We live in an uncertain world. The rules keep changing, not just for how to run a successful business but even in the more fixed world of regulation and compliance.
The recent row over Safe Harbour – which allowed companies to send data to the US without having to carry out exhaustive legal checks – is the perfect example.
Way back in the summer of the year 2000 US and European regulators agreed the Safe Harbour principles to allow increasingly connected companies to transfer data between EU and US-based computers without red tape.
This has allowed a multitude of new services to flourish and allowed European businesses to find the most cost effective way to store customer data.
Think of Dropbox, Hotmail or Facebook – they could store customer data wherever was most convenient. And thousands of European companies could use their services without fear of breaking their own local data protection laws.
But in October those rules were thrown out by the European Court of Justice.
The next day thousands of businesses woke up without the legal protection their services required to function. It even left the regulators and experts confused.
The ruling has major implications for cloud providers – or any business relying on cloud provision for parts of their infrastructure.
The advice from the Information Commissioner’s Office is ‘Don’t panic’ and ‘Wait and see’.
It is telling companies to firstly take stock of what data transfers are already taking place.

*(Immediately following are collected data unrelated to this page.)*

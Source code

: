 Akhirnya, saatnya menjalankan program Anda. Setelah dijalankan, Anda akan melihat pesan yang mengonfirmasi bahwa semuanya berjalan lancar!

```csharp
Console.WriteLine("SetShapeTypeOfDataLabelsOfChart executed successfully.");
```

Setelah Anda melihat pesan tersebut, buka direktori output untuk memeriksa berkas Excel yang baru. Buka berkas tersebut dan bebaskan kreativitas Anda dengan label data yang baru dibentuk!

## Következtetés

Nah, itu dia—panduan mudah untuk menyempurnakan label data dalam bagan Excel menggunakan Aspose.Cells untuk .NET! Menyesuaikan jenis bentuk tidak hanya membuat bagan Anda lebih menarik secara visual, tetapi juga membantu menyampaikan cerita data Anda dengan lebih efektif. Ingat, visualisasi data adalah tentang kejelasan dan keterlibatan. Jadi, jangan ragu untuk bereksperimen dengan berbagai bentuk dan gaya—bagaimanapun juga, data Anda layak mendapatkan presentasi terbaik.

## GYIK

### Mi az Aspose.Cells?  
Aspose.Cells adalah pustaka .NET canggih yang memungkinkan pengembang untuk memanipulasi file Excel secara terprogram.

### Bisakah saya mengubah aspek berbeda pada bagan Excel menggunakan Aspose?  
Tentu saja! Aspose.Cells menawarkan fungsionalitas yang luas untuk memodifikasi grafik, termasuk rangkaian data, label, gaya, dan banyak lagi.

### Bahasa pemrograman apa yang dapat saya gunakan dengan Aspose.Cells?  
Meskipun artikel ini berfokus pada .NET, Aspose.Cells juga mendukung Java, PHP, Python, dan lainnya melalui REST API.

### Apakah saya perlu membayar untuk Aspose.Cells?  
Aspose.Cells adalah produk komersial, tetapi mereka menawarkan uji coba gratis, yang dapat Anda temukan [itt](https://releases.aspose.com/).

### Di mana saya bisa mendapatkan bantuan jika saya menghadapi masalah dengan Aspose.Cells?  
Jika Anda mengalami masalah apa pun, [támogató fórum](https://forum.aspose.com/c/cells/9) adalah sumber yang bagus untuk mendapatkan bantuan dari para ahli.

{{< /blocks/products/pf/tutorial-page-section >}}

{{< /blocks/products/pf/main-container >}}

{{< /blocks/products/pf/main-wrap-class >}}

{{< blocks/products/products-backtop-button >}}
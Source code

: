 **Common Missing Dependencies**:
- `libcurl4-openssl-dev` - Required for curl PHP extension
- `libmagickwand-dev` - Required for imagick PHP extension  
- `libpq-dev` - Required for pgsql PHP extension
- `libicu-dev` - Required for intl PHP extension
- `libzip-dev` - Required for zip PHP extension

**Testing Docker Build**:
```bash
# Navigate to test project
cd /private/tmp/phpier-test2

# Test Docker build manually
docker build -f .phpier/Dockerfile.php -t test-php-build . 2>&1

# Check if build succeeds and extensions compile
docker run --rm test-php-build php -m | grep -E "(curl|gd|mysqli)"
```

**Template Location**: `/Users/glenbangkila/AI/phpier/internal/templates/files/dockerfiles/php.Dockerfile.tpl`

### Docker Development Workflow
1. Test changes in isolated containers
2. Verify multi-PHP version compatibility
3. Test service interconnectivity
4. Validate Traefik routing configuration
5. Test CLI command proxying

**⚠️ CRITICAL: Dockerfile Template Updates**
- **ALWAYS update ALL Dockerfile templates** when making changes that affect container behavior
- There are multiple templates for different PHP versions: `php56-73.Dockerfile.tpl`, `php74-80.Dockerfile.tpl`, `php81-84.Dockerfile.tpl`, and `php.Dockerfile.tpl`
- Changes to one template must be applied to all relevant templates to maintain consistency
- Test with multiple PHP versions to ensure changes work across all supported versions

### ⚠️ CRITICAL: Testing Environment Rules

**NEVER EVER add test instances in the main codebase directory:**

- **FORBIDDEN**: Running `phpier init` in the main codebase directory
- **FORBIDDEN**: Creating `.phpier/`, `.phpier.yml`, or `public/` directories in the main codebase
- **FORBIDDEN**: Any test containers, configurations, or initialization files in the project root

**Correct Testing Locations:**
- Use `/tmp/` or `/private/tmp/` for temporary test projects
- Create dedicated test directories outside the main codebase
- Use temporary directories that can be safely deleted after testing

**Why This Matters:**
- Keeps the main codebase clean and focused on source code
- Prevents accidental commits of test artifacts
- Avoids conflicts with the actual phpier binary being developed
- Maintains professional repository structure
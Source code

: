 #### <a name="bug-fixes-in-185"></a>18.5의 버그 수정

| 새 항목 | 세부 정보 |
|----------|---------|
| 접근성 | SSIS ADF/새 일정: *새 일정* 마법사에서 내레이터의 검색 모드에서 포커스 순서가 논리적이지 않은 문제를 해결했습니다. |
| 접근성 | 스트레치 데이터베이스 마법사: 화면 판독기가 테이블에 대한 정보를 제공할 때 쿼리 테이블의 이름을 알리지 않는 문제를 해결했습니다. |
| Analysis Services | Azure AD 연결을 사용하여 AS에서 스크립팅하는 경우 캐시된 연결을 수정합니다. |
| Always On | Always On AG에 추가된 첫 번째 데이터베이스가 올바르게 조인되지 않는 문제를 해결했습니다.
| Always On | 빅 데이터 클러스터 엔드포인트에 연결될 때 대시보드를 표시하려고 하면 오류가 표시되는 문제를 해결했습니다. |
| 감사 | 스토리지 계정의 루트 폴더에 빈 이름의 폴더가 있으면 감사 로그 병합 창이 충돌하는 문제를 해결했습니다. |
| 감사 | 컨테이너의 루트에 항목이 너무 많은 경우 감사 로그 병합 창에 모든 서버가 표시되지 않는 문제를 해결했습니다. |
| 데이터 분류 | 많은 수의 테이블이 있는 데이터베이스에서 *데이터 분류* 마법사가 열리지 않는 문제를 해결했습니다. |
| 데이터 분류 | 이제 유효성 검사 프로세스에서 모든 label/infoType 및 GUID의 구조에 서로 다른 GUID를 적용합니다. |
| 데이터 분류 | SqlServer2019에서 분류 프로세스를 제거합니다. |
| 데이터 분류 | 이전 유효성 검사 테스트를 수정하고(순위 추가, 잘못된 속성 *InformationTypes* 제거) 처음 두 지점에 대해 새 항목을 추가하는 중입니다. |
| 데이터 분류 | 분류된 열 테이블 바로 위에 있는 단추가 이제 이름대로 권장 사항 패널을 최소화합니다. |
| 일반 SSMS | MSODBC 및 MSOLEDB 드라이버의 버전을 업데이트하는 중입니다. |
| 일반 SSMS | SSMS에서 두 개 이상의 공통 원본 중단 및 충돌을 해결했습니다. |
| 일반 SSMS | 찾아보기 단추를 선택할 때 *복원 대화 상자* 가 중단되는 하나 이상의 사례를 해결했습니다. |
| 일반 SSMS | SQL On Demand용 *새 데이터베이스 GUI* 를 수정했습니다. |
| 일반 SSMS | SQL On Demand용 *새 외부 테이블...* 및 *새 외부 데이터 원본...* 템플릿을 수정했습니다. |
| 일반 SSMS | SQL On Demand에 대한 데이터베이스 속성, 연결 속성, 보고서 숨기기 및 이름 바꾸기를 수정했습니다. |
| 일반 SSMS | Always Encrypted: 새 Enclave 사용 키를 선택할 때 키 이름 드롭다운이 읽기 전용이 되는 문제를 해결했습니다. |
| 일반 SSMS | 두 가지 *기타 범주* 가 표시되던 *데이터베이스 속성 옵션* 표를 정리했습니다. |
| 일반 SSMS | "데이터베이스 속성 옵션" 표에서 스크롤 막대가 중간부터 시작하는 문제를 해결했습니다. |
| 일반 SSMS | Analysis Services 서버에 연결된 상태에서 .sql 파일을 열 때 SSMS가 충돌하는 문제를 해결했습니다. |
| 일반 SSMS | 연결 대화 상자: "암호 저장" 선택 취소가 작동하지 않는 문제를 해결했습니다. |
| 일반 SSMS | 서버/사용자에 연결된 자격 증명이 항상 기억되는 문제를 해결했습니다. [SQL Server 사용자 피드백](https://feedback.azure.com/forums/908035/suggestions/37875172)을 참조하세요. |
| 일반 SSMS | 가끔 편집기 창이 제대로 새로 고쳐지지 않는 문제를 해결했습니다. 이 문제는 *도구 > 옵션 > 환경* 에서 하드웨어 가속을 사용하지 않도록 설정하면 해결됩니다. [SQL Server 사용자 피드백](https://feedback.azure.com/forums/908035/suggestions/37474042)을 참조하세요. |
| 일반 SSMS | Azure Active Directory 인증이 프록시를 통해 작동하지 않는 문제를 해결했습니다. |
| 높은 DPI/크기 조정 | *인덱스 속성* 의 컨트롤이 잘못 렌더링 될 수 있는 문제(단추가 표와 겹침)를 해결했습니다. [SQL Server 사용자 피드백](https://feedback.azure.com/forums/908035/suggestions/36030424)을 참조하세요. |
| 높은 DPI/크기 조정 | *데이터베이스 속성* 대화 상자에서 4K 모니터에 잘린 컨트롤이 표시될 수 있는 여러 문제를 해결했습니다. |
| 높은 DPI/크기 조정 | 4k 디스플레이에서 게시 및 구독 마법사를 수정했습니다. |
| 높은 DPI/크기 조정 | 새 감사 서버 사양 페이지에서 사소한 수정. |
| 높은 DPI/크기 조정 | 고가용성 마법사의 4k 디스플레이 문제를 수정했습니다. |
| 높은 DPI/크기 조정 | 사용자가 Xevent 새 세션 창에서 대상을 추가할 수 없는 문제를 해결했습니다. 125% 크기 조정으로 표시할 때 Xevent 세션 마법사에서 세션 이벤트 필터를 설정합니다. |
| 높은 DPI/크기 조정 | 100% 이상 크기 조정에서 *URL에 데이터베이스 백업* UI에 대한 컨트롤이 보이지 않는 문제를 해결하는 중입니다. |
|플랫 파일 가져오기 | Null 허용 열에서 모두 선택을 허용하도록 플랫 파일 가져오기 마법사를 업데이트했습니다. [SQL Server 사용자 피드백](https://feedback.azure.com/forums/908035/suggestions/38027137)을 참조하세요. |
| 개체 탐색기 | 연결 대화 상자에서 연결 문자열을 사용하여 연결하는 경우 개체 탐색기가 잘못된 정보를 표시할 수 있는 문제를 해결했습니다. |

Then consider on what legal basis this is happening.
If this includes relying on the legal protection of Safe Harbour then still ‘Don’t panic’ – it may be that a new agreement is reached.
But it might also be worth looking at setting up your own legal agreements. In simple terms you need to get US providers to follow stricter European data protection laws when dealing with your, or your customers’, data.
New rules mean new business
But of course where there is new regulation, or at least uncertainty over regulation, there is also a business opportunity for the agile business.
Some companies have already decided to avoid uncertainty and move their data back to Europe, and some are already offering this as a service to their customers too.
Many companies, including HP Enterprise’s Cloud 28+, are offering cloud services which follow local laws. HPE’s ‘black box’ approach means the services are run by local partners. It is essentially a catalogue of cloud-based business services which match local, or even cross-border, legal requirements.
The flexibility of hybrid architecture means a business can adapt and thrive to changing regulatory environments as quickly as it can adapt to the changing business environment.
In a world where regulation and government oversight seem likely to play an ever-more important role the ability to react fast to such changes will quickly become a real competitive advantage.
Where once business needed to change rapidly in response to the vagaries of the market today’s companies need that same agility, aided by flexible technology, to deal with equally capricious regulators.
Banks are becoming experts at this as their business comes under closer scrutiny from regulators. The central role of technology and data protection mean that IT departments need to learn similar lessons.